В эти годы Цесаревич не ограничивался интересами своей счастливой семейной жизни и общественными удовольствиями. В тиши своих кабинетов Павловского и Гатчинского дворцов он глубоко задумывался над положением России и над мерами для ее благосостояния. Путешествие по Европе еще более расширило запас его разносторонних знаний, так же, как и общение с крупными государственными деятелями той эпохи в лице двух графов Паниных, графа Чернышева, графа Румянцева и князя Репнина. Свои мысли об управлении государством он изложил в особом Наказе, предназначавшемся его детям. Содержание этого Наказа позволяет нам оценить несомненный государственный ум и глубину мыслей Павла.
С особенной любовью он останавливается на крестьянстве, которое "содержит собою все прочие части и своими трудами, следственно, особого уважения достойно и утверждения состояния, не подверженного нынешним переменам его" (другими словами, превратностям крепостного права). "Надлежит уважать состояние приписных к заводам крестьян, их судьбу переменить и разрешить. Не меньше уважения заслуживают государственные крестьяне, однодворцы, черносошные и пахотные, которых свято, по их назначениям, оставлять, облегчая их судьбу". "Слова эти, - пишет один из биографов Павла, - в особенности замечательны в устах сына Императрицы Екатерины II. В течение ее царствования не только ничего не сделано было в пользу крестьянства, но огромное число крестьян было обращено в крепостные по пожалованиям, и крепостное право утверждено в Малороссии" (Д. Кобеко).
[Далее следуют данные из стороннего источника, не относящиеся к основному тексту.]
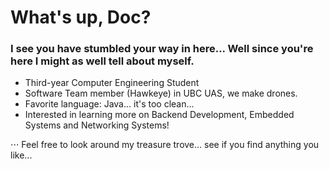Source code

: # What's up, Doc? 

### I see you have stumbled your way in here... Well since you're here I might as well tell about myself. 

+ Third-year Computer Engineering Student
+ Software Team member (Hawkeye) in UBC UAS, we make drones. 
+ Favorite language: Java... it's too clean... 
+ Interested in learning more on Backend Development, Embedded Systems and Networking Systems! 

⋅⋅⋅ Feel free to look around my treasure trove... see if you find anything you like...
А говоря о государственных доходах, (причем он считал необходимым уменьшить продажу водки), Павел высказывает мысль, тоже шедшую вразрез с тенденциями Екатерины: "Доходы государственные - государства, а не государя и, составляя богатства его, составляют целость, знак и способ благополучия земли. Поэтому расходы должно соразмерять по приходам и согласовать с надобностями государственными и для того верно однажды расписать так, чтобы никак не отягчать земли".
Относительно внешней политики Павел писал: "Нам нет большой нужды в чьей-либо помощи; мы довольно сильны сами собою, если захотим пользоваться своею силою". Поэтому он считал необходимым поддерживать политическое равновесие, "которое должно быть сообразно с физическим и моральным положением всякого государства в отношении своих соседей, которым стараться наибольше делать добра. Достичь этого можно доброю верою в поведении, которое должно быть основано на честности, и союзами на севере с державами, которые больше в нас нуждаются, а местничества с нами иметь не могут".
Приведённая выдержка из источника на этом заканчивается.